How to complete this task: Print the data exactly as it is given, please.

---------------

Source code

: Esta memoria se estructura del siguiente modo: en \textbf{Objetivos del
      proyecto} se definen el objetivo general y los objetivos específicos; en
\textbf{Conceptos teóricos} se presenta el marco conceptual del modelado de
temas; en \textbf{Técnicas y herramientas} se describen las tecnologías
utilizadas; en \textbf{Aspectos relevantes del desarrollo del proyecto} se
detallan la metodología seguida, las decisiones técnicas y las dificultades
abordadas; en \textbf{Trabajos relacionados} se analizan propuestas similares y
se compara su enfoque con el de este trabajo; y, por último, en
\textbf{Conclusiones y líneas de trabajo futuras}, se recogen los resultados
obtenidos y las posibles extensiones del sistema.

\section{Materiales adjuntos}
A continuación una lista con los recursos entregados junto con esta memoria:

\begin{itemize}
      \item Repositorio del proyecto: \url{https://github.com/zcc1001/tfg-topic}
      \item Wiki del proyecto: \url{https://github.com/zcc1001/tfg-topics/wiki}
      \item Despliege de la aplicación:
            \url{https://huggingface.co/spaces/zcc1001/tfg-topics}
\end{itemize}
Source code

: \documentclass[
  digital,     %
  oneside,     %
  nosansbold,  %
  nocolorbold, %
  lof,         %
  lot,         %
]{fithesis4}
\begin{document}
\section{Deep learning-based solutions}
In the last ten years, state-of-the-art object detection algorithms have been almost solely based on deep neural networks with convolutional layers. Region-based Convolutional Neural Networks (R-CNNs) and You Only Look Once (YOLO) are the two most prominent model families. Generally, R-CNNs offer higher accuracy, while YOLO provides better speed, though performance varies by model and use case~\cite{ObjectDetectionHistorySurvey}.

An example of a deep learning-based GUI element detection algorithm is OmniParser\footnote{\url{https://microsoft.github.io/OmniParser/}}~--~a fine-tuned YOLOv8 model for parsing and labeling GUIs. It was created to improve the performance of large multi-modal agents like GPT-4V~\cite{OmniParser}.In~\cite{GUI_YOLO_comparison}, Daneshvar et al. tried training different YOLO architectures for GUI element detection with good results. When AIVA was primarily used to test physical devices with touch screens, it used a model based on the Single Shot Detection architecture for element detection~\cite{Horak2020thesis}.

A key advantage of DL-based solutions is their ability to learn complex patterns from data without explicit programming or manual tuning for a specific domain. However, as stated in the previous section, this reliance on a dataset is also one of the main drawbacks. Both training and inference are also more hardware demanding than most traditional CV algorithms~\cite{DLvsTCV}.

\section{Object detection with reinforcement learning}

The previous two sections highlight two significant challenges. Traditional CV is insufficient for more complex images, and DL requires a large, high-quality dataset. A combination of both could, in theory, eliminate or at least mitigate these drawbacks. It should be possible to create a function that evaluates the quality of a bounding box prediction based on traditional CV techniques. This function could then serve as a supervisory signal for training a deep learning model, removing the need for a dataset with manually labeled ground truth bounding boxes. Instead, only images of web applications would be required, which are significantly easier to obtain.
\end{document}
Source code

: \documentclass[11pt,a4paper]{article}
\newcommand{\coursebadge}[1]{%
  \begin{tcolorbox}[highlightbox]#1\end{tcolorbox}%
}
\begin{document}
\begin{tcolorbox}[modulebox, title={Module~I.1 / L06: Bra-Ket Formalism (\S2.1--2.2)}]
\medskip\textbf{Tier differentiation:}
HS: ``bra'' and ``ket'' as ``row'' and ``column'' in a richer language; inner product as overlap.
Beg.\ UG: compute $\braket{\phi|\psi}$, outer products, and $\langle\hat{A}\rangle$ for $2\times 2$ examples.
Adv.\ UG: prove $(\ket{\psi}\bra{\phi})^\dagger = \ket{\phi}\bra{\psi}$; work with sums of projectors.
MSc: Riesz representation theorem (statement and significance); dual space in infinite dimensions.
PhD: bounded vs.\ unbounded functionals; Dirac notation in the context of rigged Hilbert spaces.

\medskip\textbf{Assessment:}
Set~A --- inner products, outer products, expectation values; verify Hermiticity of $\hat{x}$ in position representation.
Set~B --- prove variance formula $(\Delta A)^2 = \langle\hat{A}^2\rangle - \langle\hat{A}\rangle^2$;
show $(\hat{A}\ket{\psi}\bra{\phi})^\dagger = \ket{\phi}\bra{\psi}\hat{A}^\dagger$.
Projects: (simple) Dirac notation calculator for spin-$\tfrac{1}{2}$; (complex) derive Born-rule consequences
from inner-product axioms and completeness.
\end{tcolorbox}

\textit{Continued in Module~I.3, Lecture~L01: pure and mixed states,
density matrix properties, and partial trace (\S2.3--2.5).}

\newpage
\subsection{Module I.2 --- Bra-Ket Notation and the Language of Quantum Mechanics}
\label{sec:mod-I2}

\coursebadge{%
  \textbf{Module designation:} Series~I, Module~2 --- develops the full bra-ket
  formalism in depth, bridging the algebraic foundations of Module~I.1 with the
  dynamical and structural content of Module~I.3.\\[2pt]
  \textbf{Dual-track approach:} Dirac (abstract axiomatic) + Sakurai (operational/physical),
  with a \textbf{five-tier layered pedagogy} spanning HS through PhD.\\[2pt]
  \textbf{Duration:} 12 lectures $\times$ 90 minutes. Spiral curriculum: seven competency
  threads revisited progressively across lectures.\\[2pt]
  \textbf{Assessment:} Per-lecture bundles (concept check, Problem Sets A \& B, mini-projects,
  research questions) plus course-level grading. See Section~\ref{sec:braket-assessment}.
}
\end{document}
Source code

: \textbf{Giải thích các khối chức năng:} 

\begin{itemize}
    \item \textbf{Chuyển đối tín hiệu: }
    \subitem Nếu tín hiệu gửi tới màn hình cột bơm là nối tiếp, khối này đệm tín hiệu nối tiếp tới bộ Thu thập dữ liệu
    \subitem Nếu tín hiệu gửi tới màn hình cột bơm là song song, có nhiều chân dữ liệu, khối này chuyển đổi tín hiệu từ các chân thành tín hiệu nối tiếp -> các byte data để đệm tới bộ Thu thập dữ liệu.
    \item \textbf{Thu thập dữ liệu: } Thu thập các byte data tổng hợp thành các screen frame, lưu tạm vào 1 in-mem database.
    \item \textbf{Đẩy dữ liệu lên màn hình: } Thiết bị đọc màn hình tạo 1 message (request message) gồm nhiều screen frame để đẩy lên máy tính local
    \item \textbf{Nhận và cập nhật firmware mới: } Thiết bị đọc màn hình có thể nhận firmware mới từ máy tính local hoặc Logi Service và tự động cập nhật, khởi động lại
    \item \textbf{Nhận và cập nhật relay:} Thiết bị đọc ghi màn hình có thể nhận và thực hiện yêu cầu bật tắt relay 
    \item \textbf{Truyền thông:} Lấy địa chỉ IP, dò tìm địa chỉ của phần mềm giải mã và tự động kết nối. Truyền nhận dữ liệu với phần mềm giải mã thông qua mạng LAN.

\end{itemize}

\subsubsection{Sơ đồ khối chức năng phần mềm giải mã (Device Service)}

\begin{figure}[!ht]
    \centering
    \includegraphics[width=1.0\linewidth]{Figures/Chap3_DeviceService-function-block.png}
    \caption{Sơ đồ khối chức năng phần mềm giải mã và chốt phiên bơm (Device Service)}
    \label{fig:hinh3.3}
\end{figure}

---------------

Solution:
Source code

: Esta memoria se estructura del siguiente modo: en \textbf{Objetivos del
      proyecto} se definen el objetivo general y los objetivos específicos; en
\textbf{Conceptos teóricos} se presenta el marco conceptual del modelado de
temas; en \textbf{Técnicas y herramientas} se describen las tecnologías
utilizadas; en \textbf{Aspectos relevantes del desarrollo del proyecto} se
detallan la metodología seguida, las decisiones técnicas y las dificultades
abordadas; en \textbf{Trabajos relacionados} se analizan propuestas similares y
se compara su enfoque con el de este trabajo; y, por último, en
\textbf{Conclusiones y líneas de trabajo futuras}, se recogen los resultados
obtenidos y las posibles extensiones del sistema.

\section{Materiales adjuntos}
A continuación una lista con los recursos entregados junto con esta memoria:

\begin{itemize}
      \item Repositorio del proyecto: \url{https://github.com/zcc1001/tfg-topic}
      \item Wiki del proyecto: \url{https://github.com/zcc1001/tfg-topics/wiki}
      \item Despliege de la aplicación:
            \url{https://huggingface.co/spaces/zcc1001/tfg-topics}
\end{itemize}
Source code

: \documentclass[
  digital,     %
  oneside,     %
  nosansbold,  %
  nocolorbold, %
  lof,         %
  lot,         %
]{fithesis4}
\begin{document}
\section{Deep learning-based solutions}
In the last ten years, state-of-the-art object detection algorithms have been almost solely based on deep neural networks with convolutional layers. Region-based Convolutional Neural Networks (R-CNNs) and You Only Look Once (YOLO) are the two most prominent model families. Generally, R-CNNs offer higher accuracy, while YOLO provides better speed, though performance varies by model and use case~\cite{ObjectDetectionHistorySurvey}.

An example of a deep learning-based GUI element detection algorithm is OmniParser\footnote{\url{https://microsoft.github.io/OmniParser/}}~--~a fine-tuned YOLOv8 model for parsing and labeling GUIs. It was created to improve the performance of large multi-modal agents like GPT-4V~\cite{OmniParser}.In~\cite{GUI_YOLO_comparison}, Daneshvar et al. tried training different YOLO architectures for GUI element detection with good results. When AIVA was primarily used to test physical devices with touch screens, it used a model based on the Single Shot Detection architecture for element detection~\cite{Horak2020thesis}.

A key advantage of DL-based solutions is their ability to learn complex patterns from data without explicit programming or manual tuning for a specific domain. However, as stated in the previous section, this reliance on a dataset is also one of the main drawbacks. Both training and inference are also more hardware demanding than most traditional CV algorithms~\cite{DLvsTCV}.

\section{Object detection with reinforcement learning}

The previous two sections highlight two significant challenges. Traditional CV is insufficient for more complex images, and DL requires a large, high-quality dataset. A combination of both could, in theory, eliminate or at least mitigate these drawbacks. It should be possible to create a function that evaluates the quality of a bounding box prediction based on traditional CV techniques. This function could then serve as a supervisory signal for training a deep learning model, removing the need for a dataset with manually labeled ground truth bounding boxes. Instead, only images of web applications would be required, which are significantly easier to obtain.
\end{document}
Source code

: \documentclass[11pt,a4paper]{article}
\newcommand{\coursebadge}[1]{%
  \begin{tcolorbox}[highlightbox]#1\end{tcolorbox}%
}
\begin{document}
\begin{tcolorbox}[modulebox, title={Module~I.1 / L06: Bra-Ket Formalism (\S2.1--2.2)}]
\medskip\textbf{Tier differentiation:}
HS: ``bra'' and ``ket'' as ``row'' and ``column'' in a richer language; inner product as overlap.
Beg.\ UG: compute $\braket{\phi|\psi}$, outer products, and $\langle\hat{A}\rangle$ for $2\times 2$ examples.
Adv.\ UG: prove $(\ket{\psi}\bra{\phi})^\dagger = \ket{\phi}\bra{\psi}$; work with sums of projectors.
MSc: Riesz representation theorem (statement and significance); dual space in infinite dimensions.
PhD: bounded vs.\ unbounded functionals; Dirac notation in the context of rigged Hilbert spaces.

\medskip\textbf{Assessment:}
Set~A --- inner products, outer products, expectation values; verify Hermiticity of $\hat{x}$ in position representation.
Set~B --- prove variance formula $(\Delta A)^2 = \langle\hat{A}^2\rangle - \langle\hat{A}\rangle^2$;
show $(\hat{A}\ket{\psi}\bra{\phi})^\dagger = \ket{\phi}\bra{\psi}\hat{A}^\dagger$.
Projects: (simple) Dirac notation calculator for spin-$\tfrac{1}{2}$; (complex) derive Born-rule consequences
from inner-product axioms and completeness.
\end{tcolorbox}

\textit{Continued in Module~I.3, Lecture~L01: pure and mixed states,
density matrix properties, and partial trace (\S2.3--2.5).}

\newpage
\subsection{Module I.2 --- Bra-Ket Notation and the Language of Quantum Mechanics}
\label{sec:mod-I2}

\coursebadge{%
  \textbf{Module designation:} Series~I, Module~2 --- develops the full bra-ket
  formalism in depth, bridging the algebraic foundations of Module~I.1 with the
  dynamical and structural content of Module~I.3.\\[2pt]
  \textbf{Dual-track approach:} Dirac (abstract axiomatic) + Sakurai (operational/physical),
  with a \textbf{five-tier layered pedagogy} spanning HS through PhD.\\[2pt]
  \textbf{Duration:} 12 lectures $\times$ 90 minutes. Spiral curriculum: seven competency
  threads revisited progressively across lectures.\\[2pt]
  \textbf{Assessment:} Per-lecture bundles (concept check, Problem Sets A \& B, mini-projects,
  research questions) plus course-level grading. See Section~\ref{sec:braket-assessment}.
}
\end{document}
Source code

: \textbf{Giải thích các khối chức năng:} 

\begin{itemize}
    \item \textbf{Chuyển đối tín hiệu: }
    \subitem Nếu tín hiệu gửi tới màn hình cột bơm là nối tiếp, khối này đệm tín hiệu nối tiếp tới bộ Thu thập dữ liệu
    \subitem Nếu tín hiệu gửi tới màn hình cột bơm là song song, có nhiều chân dữ liệu, khối này chuyển đổi tín hiệu từ các chân thành tín hiệu nối tiếp -> các byte data để đệm tới bộ Thu thập dữ liệu.
    \item \textbf{Thu thập dữ liệu: } Thu thập các byte data tổng hợp thành các screen frame, lưu tạm vào 1 in-mem database.
    \item \textbf{Đẩy dữ liệu lên màn hình: } Thiết bị đọc màn hình tạo 1 message (request message) gồm nhiều screen frame để đẩy lên máy tính local
    \item \textbf{Nhận và cập nhật firmware mới: } Thiết bị đọc màn hình có thể nhận firmware mới từ máy tính local hoặc Logi Service và tự động cập nhật, khởi động lại
    \item \textbf{Nhận và cập nhật relay:} Thiết bị đọc ghi màn hình có thể nhận và thực hiện yêu cầu bật tắt relay 
    \item \textbf{Truyền thông:} Lấy địa chỉ IP, dò tìm địa chỉ của phần mềm giải mã và tự động kết nối. Truyền nhận dữ liệu với phần mềm giải mã thông qua mạng LAN.

\end{itemize}

\subsubsection{Sơ đồ khối chức năng phần mềm giải mã (Device Service)}

\begin{figure}[!ht]
    \centering
    \includegraphics[width=1.0\linewidth]{Figures/Chap3_DeviceService-function-block.png}
    \caption{Sơ đồ khối chức năng phần mềm giải mã và chốt phiên bơm (Device Service)}
    \label{fig:hinh3.3}
\end{figure}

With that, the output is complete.